Today’s software packages have become so huge and complex that stacks of patches issued one after the other are increasingly common. This has consequences for system administrators.

So far, 2014 has been a spectacular year in terms of IT security. Everyone heard about those terrifying vulnerabilities called Heartbleed and Shellshock. They have mostly outshone the other creepy vulnerabilities, albeit none of those incited a comparable scare. There have also been a number of long-running APT campaigns discovered, both by Kaspersky Lab and our colleagues. Although, at least one of the “new” APTs, Sandworm, wasn’t exactly new.

Still, Sandworm had some interesting consequences. The 0day vulnerability in Windows (present in all versions later than XP) had been promptly patched by Microsoft, but it soon had to issue yet another advisory regarding the same flaw: The attacker found a way to circumvent the previously released update. Microsoft released a temporary Fix It patch to mitigate the problem. For technical details, refer to this Threatpost’s publication regarding the OLE vulnerabilities exploited by Sandworm APT group. We also recommend the long-announced, brand new research by Kaspersky Lab’s experts covering BlackEnergy, a crimeware tool that Sandworm APT is using (also see Threatpost’s publication on the matter).

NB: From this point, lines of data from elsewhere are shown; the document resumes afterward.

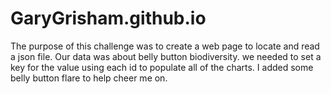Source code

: # GaryGrisham.github.io
The purpose of this challenge was to create a web page to locate and read a json file.  Our data was about belly button biodiversity.
we needed to set a key for the value using each id to populate all of the charts. 
I added some belly button flare to help cheer me on.  
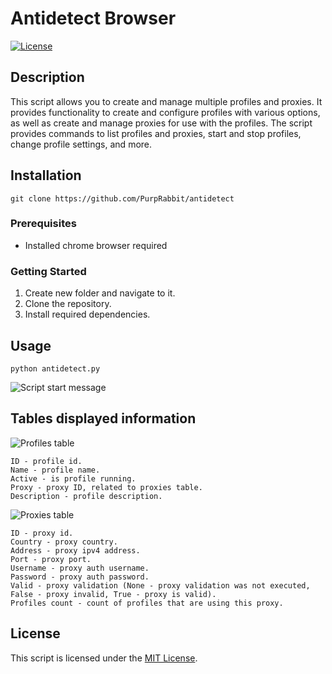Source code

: # Antidetect Browser

[![License](https://img.shields.io/badge/license-MIT-blue.svg)](LICENSE)

## Description

This script allows you to create and manage multiple profiles and proxies. It provides functionality to create and configure profiles with various options, as well as create and manage proxies for use with the profiles. The script provides commands to list profiles and proxies, start and stop profiles, change profile settings, and more.

## Installation

    git clone https://github.com/PurpRabbit/antidetect

### Prerequisites

- Installed chrome browser required

### Getting Started

1. Create new folder and navigate to it.
2. Clone the repository.
3. Install required dependencies.

## Usage

    python antidetect.py

![Script start message](https://i.imgur.com/1zc4GI1.png)

## Tables displayed information

![Profiles table](https://i.imgur.com/eHDgS8l.png)

    ID - profile id.
    Name - profile name.
    Active - is profile running.
    Proxy - proxy ID, related to proxies table.
    Description - profile description.

![Proxies table](https://i.imgur.com/Na06std.png)

    ID - proxy id.
    Country - proxy country.
    Address - proxy ipv4 address.
    Port - proxy port.
    Username - proxy auth username.
    Password - proxy auth password.
    Valid - proxy validation (None - proxy validation was not executed, False - proxy invalid, True - proxy is valid).
    Profiles count - count of profiles that are using this proxy.

## License

This script is licensed under the [MIT License](LICENSE).
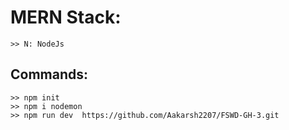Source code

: # MERN Stack:

    >> N: NodeJs

## Commands:

    >> npm init
    >> npm i nodemon
    >> npm run dev  https://github.com/Aakarsh2207/FSWD-GH-3.git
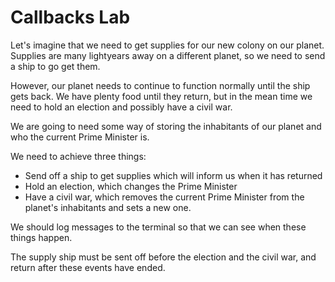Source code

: # Callbacks Lab

Let's imagine that we need to get supplies for our new colony on our planet. Supplies are many lightyears away on a different planet, so we need to send a ship to go get them.

However, our planet needs to continue to function normally until the ship gets back. We have plenty food until they return, but in the mean time we need to hold an election and possibly have a civil war.

We are going to need some way of storing the inhabitants of our planet and who the current Prime Minister is.

We need to achieve three things:

 - Send off a ship to get supplies which will inform us when it has returned
 -	Hold an election, which changes the Prime Minister
 - Have a civil war, which removes the current Prime Minister from the planet's inhabitants and sets a new one.

We should log messages to the terminal so that we can see when these things happen.

The supply ship must be sent off before the election and the civil war, and return after these events have ended.
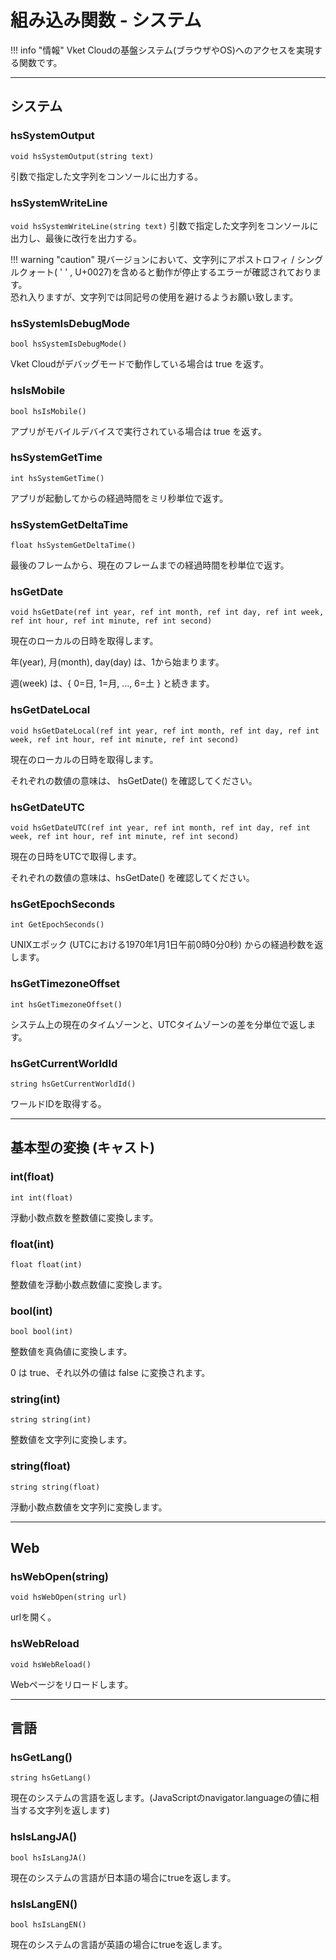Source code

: 
# 組み込み関数 - システム

!!! info "情報"
    Vket Cloudの基盤システム(ブラウザやOS)へのアクセスを実現する関数です。

***

## システム

### hsSystemOutput

`void hsSystemOutput(string text)`

引数で指定した文字列をコンソールに出力する。

### hsSystemWriteLine

`void hsSystemWriteLine(string text)`
引数で指定した文字列をコンソールに出力し、最後に改行を出力する。

!!! warning "caution"
    現バージョンにおいて、文字列にアポストロフィ / シングルクォート( ' ' , U+0027)を含めると動作が停止するエラーが確認されております。<br>
    恐れ入りますが、文字列では同記号の使用を避けるようお願い致します。

### hsSystemIsDebugMode

`bool hsSystemIsDebugMode()`

Vket Cloudがデバッグモードで動作している場合は true を返す。

### hsIsMobile

`bool hsIsMobile()`

アプリがモバイルデバイスで実行されている場合は true を返す。

### hsSystemGetTime

`int hsSystemGetTime()`

アプリが起動してからの経過時間をミリ秒単位で返す。

### hsSystemGetDeltaTime

`float hsSystemGetDeltaTime()`

最後のフレームから、現在のフレームまでの経過時間を秒単位で返す。

### hsGetDate

`void hsGetDate(ref int year, ref int month, ref int day, ref int week, ref int hour, ref int minute, ref int second)`

現在のローカルの日時を取得します。

年(year), 月(month), day(day) は、1から始まります。

週(week) は、{ 0=日, 1=月, ..., 6=土 } と続きます。

### hsGetDateLocal

`void hsGetDateLocal(ref int year, ref int month, ref int day, ref int week, ref int hour, ref int minute, ref int second)`

現在のローカルの日時を取得します。

それぞれの数値の意味は、 hsGetDate() を確認してください。

### hsGetDateUTC

`void hsGetDateUTC(ref int year, ref int month, ref int day, ref int week, ref int hour, ref int minute, ref int second)`

現在の日時をUTCで取得します。

それぞれの数値の意味は、hsGetDate() を確認してください。

### hsGetEpochSeconds

`int GetEpochSeconds()`

UNIXエポック (UTCにおける1970年1月1日午前0時0分0秒) からの経過秒数を返します。

### hsGetTimezoneOffset

`int hsGetTimezoneOffset()`

システム上の現在のタイムゾーンと、UTCタイムゾーンの差を分単位で返します。

### hsGetCurrentWorldId

`string hsGetCurrentWorldId()`

ワールドIDを取得する。

***

## 基本型の変換 (キャスト)

### int(float)

`int int(float)`

浮動小数点数を整数値に変換します。

### float(int)

`float float(int)`

整数値を浮動小数点数値に変換します。

### bool(int)

`bool bool(int)`

整数値を真偽値に変換します。

0 は true、それ以外の値は false に変換されます。

### string(int)

`string string(int)`

整数値を文字列に変換します。

### string(float)

`string string(float)`

浮動小数点数値を文字列に変換します。

***

## Web

### hsWebOpen(string)

`void hsWebOpen(string url)`

urlを開く。

### hsWebReload
`void hsWebReload()`

Webページをリロードします。

***

## 言語

### hsGetLang()

`string hsGetLang()`

現在のシステムの言語を返します。(JavaScriptのnavigator.languageの値に相当する文字列を返します)

### hsIsLangJA()

`bool hsIsLangJA()`

現在のシステムの言語が日本語の場合にtrueを返します。

### hsIsLangEN()

`bool hsIsLangEN()`

現在のシステムの言語が英語の場合にtrueを返します。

Quite recently we have seen something similar to Shellshock, when a seemingly single vulnerability eventually spawned four and the patch released required some extra patching. This also occurred in August when a new update from Microsoft caused a BSOD error and developers had to pull it and release a new one. The patches were breaking down the packages they were intended to update and fix – it is not a Microsoft-specific problem. However, it is a faulty patch problem. With Shellshock and Sandworm we see how patches appeared to be incomplete and/or prone to be circumvented, and the attackers continued to exploit this.

As a matter of fact, software packages become so huge and complex that every vulnerability may be just the tip of the iceberg. Most of the time, this is not the case, however, system administrators have to keep in mind that installing a patch for any important and often targeted software package isn’t a reason to relax. Extra efforts may be required right away.